RECORDS FOR THIS EXERCISE –

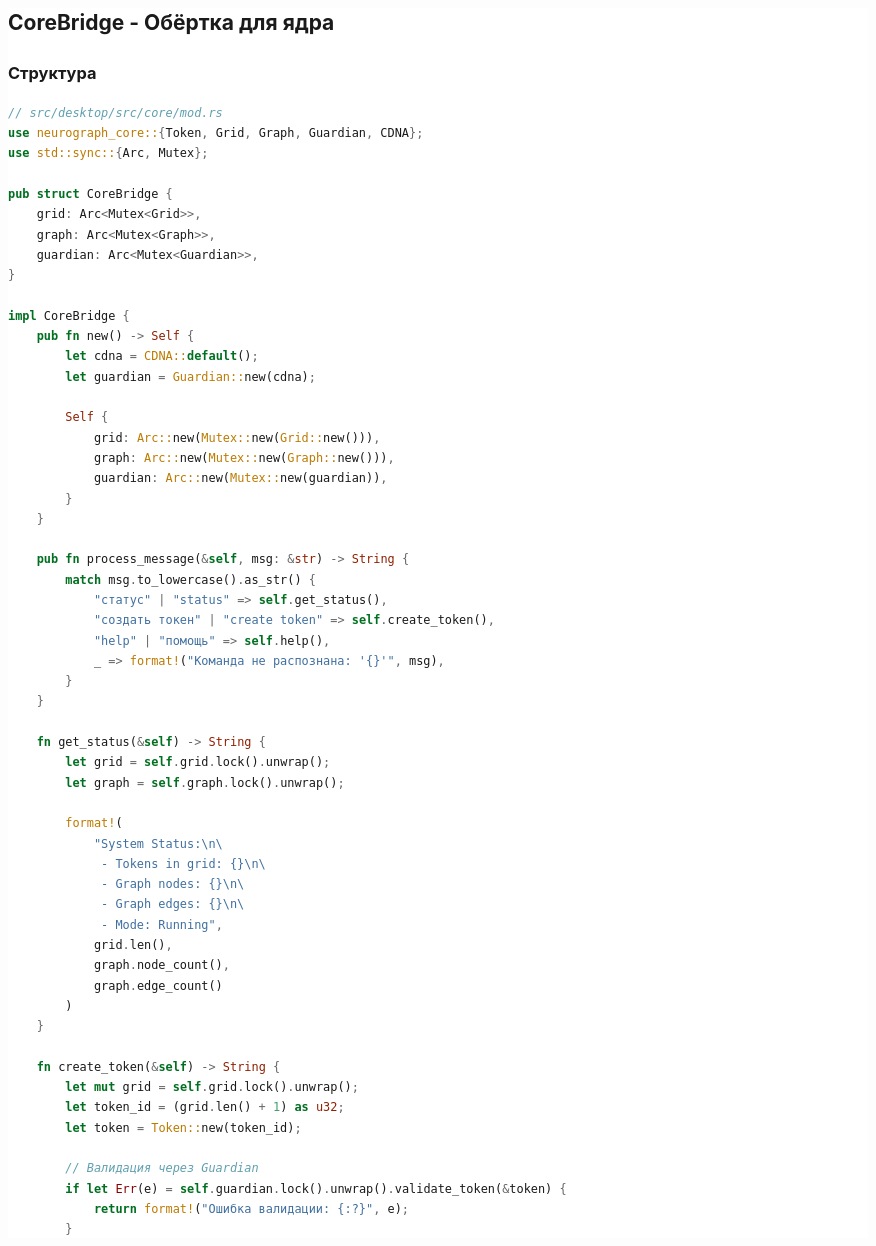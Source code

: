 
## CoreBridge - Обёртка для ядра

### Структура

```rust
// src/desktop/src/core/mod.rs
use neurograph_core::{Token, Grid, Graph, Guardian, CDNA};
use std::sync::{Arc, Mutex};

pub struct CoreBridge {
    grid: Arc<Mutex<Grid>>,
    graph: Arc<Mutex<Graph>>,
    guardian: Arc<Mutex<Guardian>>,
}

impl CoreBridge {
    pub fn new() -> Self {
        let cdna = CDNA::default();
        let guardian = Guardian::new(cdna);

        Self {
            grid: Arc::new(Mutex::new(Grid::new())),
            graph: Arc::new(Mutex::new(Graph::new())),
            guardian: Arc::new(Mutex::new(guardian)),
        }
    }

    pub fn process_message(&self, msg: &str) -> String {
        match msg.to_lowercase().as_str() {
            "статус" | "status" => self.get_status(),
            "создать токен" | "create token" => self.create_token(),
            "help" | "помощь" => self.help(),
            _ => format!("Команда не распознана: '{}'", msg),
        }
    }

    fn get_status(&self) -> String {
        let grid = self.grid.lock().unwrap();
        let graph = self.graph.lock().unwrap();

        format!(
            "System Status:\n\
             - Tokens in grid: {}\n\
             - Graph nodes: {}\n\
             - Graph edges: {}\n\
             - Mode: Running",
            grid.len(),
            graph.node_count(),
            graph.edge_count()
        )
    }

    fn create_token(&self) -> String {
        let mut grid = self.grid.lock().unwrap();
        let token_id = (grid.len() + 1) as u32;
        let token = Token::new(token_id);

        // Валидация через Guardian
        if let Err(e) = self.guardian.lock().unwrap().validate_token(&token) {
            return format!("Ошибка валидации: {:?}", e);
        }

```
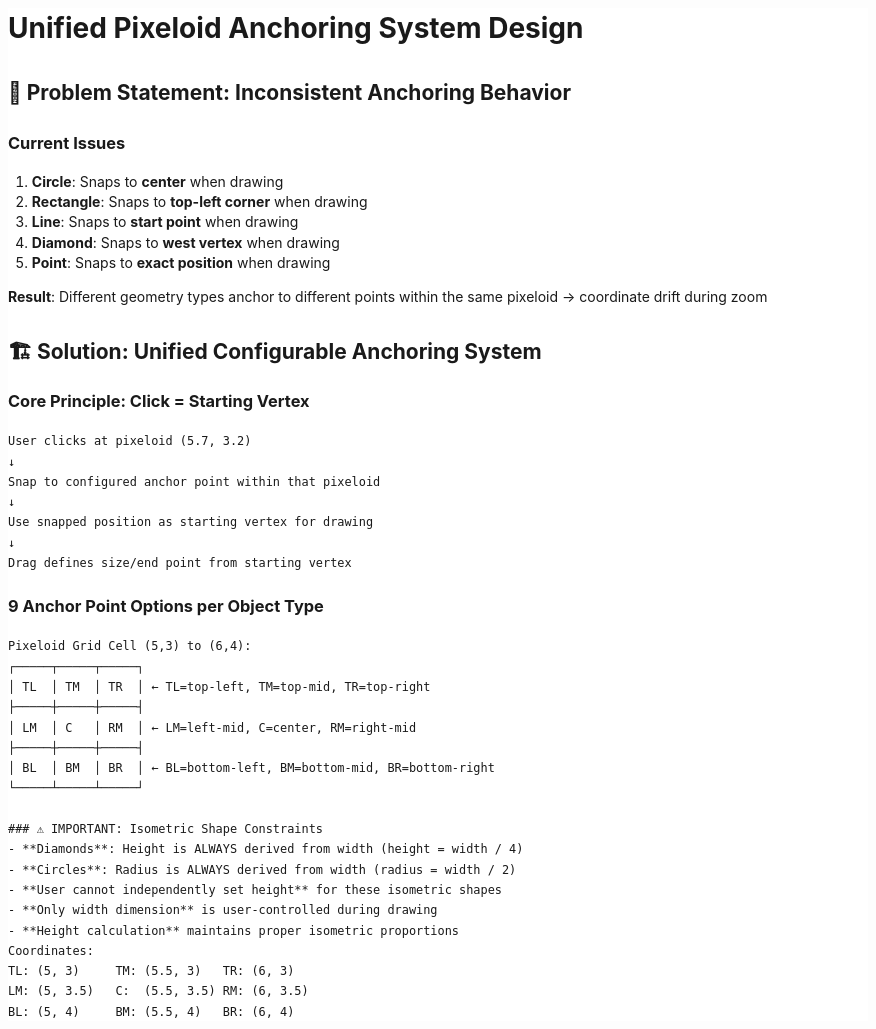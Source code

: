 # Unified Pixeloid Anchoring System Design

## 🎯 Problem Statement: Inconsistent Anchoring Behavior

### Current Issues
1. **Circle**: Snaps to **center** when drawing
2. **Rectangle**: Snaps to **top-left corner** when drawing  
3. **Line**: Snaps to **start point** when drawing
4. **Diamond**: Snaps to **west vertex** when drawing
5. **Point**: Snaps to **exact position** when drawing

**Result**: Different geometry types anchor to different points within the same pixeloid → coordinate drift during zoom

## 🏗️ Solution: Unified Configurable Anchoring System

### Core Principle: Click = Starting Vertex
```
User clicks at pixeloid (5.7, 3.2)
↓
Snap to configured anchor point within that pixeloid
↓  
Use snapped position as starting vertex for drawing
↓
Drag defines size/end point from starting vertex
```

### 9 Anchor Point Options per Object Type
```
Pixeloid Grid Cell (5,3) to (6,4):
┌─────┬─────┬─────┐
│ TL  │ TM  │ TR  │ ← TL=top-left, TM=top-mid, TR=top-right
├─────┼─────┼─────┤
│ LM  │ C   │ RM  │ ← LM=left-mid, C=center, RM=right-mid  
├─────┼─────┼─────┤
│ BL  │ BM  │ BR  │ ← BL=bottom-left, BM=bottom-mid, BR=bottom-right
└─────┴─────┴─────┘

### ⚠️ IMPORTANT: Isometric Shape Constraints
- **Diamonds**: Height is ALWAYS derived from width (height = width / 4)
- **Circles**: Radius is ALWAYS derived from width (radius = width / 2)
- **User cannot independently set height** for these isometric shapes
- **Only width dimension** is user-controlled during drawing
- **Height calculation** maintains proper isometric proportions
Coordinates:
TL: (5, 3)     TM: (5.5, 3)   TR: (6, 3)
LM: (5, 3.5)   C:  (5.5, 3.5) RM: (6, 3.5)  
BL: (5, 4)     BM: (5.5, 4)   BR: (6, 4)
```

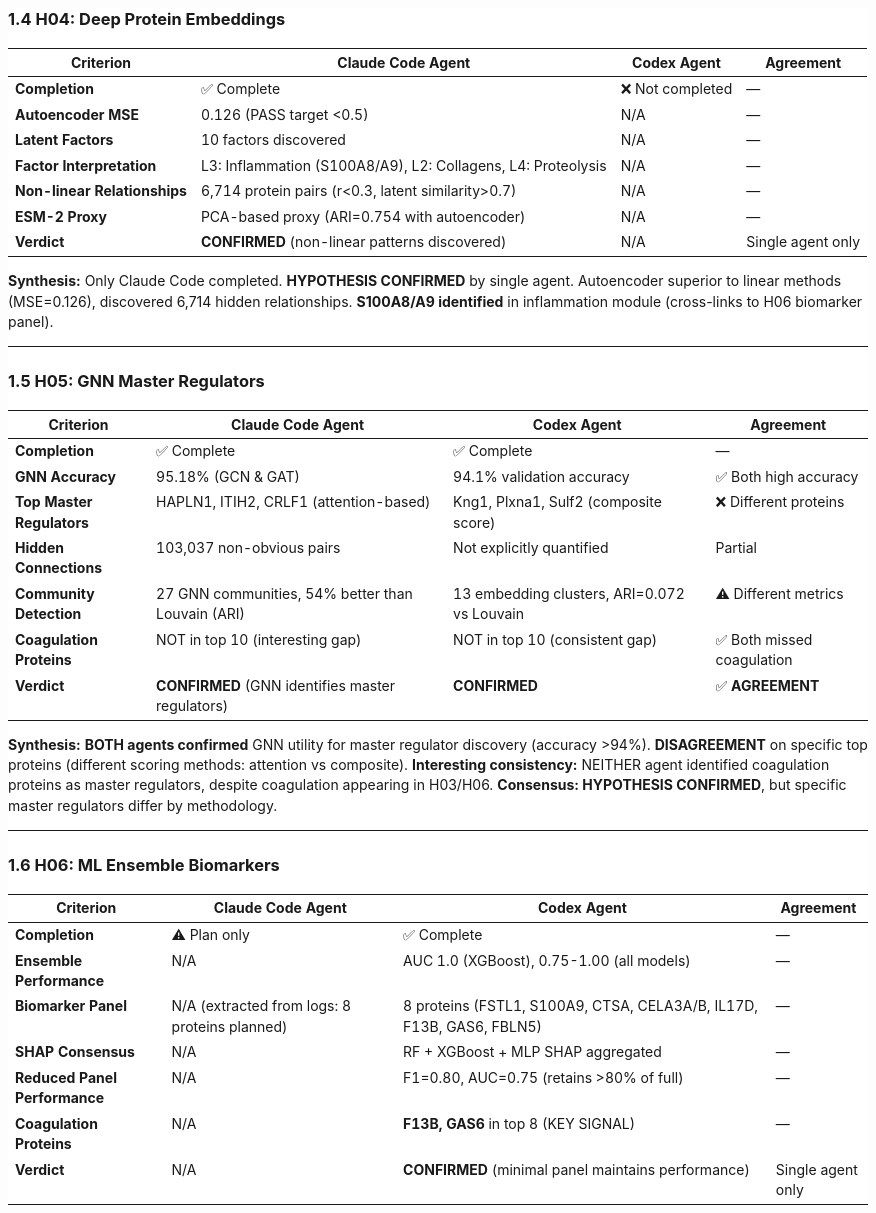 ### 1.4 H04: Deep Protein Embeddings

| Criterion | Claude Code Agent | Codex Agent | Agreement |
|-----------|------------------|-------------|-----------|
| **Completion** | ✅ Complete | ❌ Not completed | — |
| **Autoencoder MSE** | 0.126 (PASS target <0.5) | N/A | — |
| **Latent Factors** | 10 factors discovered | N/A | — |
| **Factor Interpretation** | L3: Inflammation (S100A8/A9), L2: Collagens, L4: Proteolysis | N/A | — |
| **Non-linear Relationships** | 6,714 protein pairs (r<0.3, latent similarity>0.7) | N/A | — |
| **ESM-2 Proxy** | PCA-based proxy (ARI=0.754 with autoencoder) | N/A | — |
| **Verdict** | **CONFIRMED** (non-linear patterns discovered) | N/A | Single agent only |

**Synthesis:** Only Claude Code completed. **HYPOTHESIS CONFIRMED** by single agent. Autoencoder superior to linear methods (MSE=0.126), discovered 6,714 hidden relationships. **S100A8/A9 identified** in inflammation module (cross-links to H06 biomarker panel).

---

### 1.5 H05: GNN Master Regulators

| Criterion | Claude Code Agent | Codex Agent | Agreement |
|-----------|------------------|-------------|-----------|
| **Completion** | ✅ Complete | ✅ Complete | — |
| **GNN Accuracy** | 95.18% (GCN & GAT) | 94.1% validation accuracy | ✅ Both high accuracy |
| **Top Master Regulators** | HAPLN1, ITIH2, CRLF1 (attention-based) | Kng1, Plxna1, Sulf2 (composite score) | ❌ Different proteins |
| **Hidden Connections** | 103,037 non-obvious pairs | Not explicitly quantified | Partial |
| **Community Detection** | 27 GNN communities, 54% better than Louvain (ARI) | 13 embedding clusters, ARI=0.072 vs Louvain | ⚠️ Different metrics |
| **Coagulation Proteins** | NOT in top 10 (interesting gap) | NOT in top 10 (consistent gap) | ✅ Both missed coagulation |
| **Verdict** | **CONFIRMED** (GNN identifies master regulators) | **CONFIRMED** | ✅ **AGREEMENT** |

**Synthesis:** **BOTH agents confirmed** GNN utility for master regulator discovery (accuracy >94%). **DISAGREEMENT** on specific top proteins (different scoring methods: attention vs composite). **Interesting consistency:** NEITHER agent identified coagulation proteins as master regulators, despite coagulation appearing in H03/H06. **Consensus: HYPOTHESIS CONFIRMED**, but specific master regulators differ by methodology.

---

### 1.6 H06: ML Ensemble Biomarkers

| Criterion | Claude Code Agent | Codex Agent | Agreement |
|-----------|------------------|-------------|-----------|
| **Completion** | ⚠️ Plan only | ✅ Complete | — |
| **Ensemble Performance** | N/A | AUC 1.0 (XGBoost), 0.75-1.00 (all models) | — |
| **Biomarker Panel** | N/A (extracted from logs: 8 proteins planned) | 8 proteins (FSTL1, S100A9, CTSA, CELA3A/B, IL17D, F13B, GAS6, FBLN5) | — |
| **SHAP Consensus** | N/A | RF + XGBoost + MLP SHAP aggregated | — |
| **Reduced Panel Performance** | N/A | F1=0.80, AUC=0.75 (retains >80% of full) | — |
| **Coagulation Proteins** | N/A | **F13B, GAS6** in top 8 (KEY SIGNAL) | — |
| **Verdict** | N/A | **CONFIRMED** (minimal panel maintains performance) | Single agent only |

AIM OF THE EXERCISE – Once the pictures are set aside, please reproduce the remaining material word for word.

ANSWER BELOW –
Source code

: 
## CoreBridge - Обёртка для ядра

### Структура

```rust
// src/desktop/src/core/mod.rs
use neurograph_core::{Token, Grid, Graph, Guardian, CDNA};
use std::sync::{Arc, Mutex};

pub struct CoreBridge {
    grid: Arc<Mutex<Grid>>,
    graph: Arc<Mutex<Graph>>,
    guardian: Arc<Mutex<Guardian>>,
}

impl CoreBridge {
    pub fn new() -> Self {
        let cdna = CDNA::default();
        let guardian = Guardian::new(cdna);

        Self {
            grid: Arc::new(Mutex::new(Grid::new())),
            graph: Arc::new(Mutex::new(Graph::new())),
            guardian: Arc::new(Mutex::new(guardian)),
        }
    }

    pub fn process_message(&self, msg: &str) -> String {
        match msg.to_lowercase().as_str() {
            "статус" | "status" => self.get_status(),
            "создать токен" | "create token" => self.create_token(),
            "help" | "помощь" => self.help(),
            _ => format!("Команда не распознана: '{}'", msg),
        }
    }

    fn get_status(&self) -> String {
        let grid = self.grid.lock().unwrap();
        let graph = self.graph.lock().unwrap();

        format!(
            "System Status:\n\
             - Tokens in grid: {}\n\
             - Graph nodes: {}\n\
             - Graph edges: {}\n\
             - Mode: Running",
            grid.len(),
            graph.node_count(),
            graph.edge_count()
        )
    }

    fn create_token(&self) -> String {
        let mut grid = self.grid.lock().unwrap();
        let token_id = (grid.len() + 1) as u32;
        let token = Token::new(token_id);

        // Валидация через Guardian
        if let Err(e) = self.guardian.lock().unwrap().validate_token(&token) {
            return format!("Ошибка валидации: {:?}", e);
        }

```
Source code

: # Unified Pixeloid Anchoring System Design

## 🎯 Problem Statement: Inconsistent Anchoring Behavior

### Current Issues
1. **Circle**: Snaps to **center** when drawing
2. **Rectangle**: Snaps to **top-left corner** when drawing  
3. **Line**: Snaps to **start point** when drawing
4. **Diamond**: Snaps to **west vertex** when drawing
5. **Point**: Snaps to **exact position** when drawing

**Result**: Different geometry types anchor to different points within the same pixeloid → coordinate drift during zoom

## 🏗️ Solution: Unified Configurable Anchoring System

### Core Principle: Click = Starting Vertex
```
User clicks at pixeloid (5.7, 3.2)
↓
Snap to configured anchor point within that pixeloid
↓  
Use snapped position as starting vertex for drawing
↓
Drag defines size/end point from starting vertex
```

### 9 Anchor Point Options per Object Type
```
Pixeloid Grid Cell (5,3) to (6,4):
┌─────┬─────┬─────┐
│ TL  │ TM  │ TR  │ ← TL=top-left, TM=top-mid, TR=top-right
├─────┼─────┼─────┤
│ LM  │ C   │ RM  │ ← LM=left-mid, C=center, RM=right-mid  
├─────┼─────┼─────┤
│ BL  │ BM  │ BR  │ ← BL=bottom-left, BM=bottom-mid, BR=bottom-right
└─────┴─────┴─────┘

### ⚠️ IMPORTANT: Isometric Shape Constraints
- **Diamonds**: Height is ALWAYS derived from width (height = width / 4)
- **Circles**: Radius is ALWAYS derived from width (radius = width / 2)
- **User cannot independently set height** for these isometric shapes
- **Only width dimension** is user-controlled during drawing
- **Height calculation** maintains proper isometric proportions
Coordinates:
TL: (5, 3)     TM: (5.5, 3)   TR: (6, 3)
LM: (5, 3.5)   C:  (5.5, 3.5) RM: (6, 3.5)  
BL: (5, 4)     BM: (5.5, 4)   BR: (6, 4)
```

 ### 1.4 H04: Deep Protein Embeddings

| Criterion | Claude Code Agent | Codex Agent | Agreement |
|-----------|------------------|-------------|-----------|
| **Completion** | ✅ Complete | ❌ Not completed | — |
| **Autoencoder MSE** | 0.126 (PASS target <0.5) | N/A | — |
| **Latent Factors** | 10 factors discovered | N/A | — |
| **Factor Interpretation** | L3: Inflammation (S100A8/A9), L2: Collagens, L4: Proteolysis | N/A | — |
| **Non-linear Relationships** | 6,714 protein pairs (r<0.3, latent similarity>0.7) | N/A | — |
| **ESM-2 Proxy** | PCA-based proxy (ARI=0.754 with autoencoder) | N/A | — |
| **Verdict** | **CONFIRMED** (non-linear patterns discovered) | N/A | Single agent only |

**Synthesis:** Only Claude Code completed. **HYPOTHESIS CONFIRMED** by single agent. Autoencoder superior to linear methods (MSE=0.126), discovered 6,714 hidden relationships. **S100A8/A9 identified** in inflammation module (cross-links to H06 biomarker panel).

---

### 1.5 H05: GNN Master Regulators

| Criterion | Claude Code Agent | Codex Agent | Agreement |
|-----------|------------------|-------------|-----------|
| **Completion** | ✅ Complete | ✅ Complete | — |
| **GNN Accuracy** | 95.18% (GCN & GAT) | 94.1% validation accuracy | ✅ Both high accuracy |
| **Top Master Regulators** | HAPLN1, ITIH2, CRLF1 (attention-based) | Kng1, Plxna1, Sulf2 (composite score) | ❌ Different proteins |
| **Hidden Connections** | 103,037 non-obvious pairs | Not explicitly quantified | Partial |
| **Community Detection** | 27 GNN communities, 54% better than Louvain (ARI) | 13 embedding clusters, ARI=0.072 vs Louvain | ⚠️ Different metrics |
| **Coagulation Proteins** | NOT in top 10 (interesting gap) | NOT in top 10 (consistent gap) | ✅ Both missed coagulation |
| **Verdict** | **CONFIRMED** (GNN identifies master regulators) | **CONFIRMED** | ✅ **AGREEMENT** |

**Synthesis:** **BOTH agents confirmed** GNN utility for master regulator discovery (accuracy >94%). **DISAGREEMENT** on specific top proteins (different scoring methods: attention vs composite). **Interesting consistency:** NEITHER agent identified coagulation proteins as master regulators, despite coagulation appearing in H03/H06. **Consensus: HYPOTHESIS CONFIRMED**, but specific master regulators differ by methodology.

---

### 1.6 H06: ML Ensemble Biomarkers

| Criterion | Claude Code Agent | Codex Agent | Agreement |
|-----------|------------------|-------------|-----------|
| **Completion** | ⚠️ Plan only | ✅ Complete | — |
| **Ensemble Performance** | N/A | AUC 1.0 (XGBoost), 0.75-1.00 (all models) | — |
| **Biomarker Panel** | N/A (extracted from logs: 8 proteins planned) | 8 proteins (FSTL1, S100A9, CTSA, CELA3A/B, IL17D, F13B, GAS6, FBLN5) | — |
| **SHAP Consensus** | N/A | RF + XGBoost + MLP SHAP aggregated | — |
| **Reduced Panel Performance** | N/A | F1=0.80, AUC=0.75 (retains >80% of full) | — |
| **Coagulation Proteins** | N/A | **F13B, GAS6** in top 8 (KEY SIGNAL) | — |
| **Verdict** | N/A | **CONFIRMED** (minimal panel maintains performance) | Single agent only |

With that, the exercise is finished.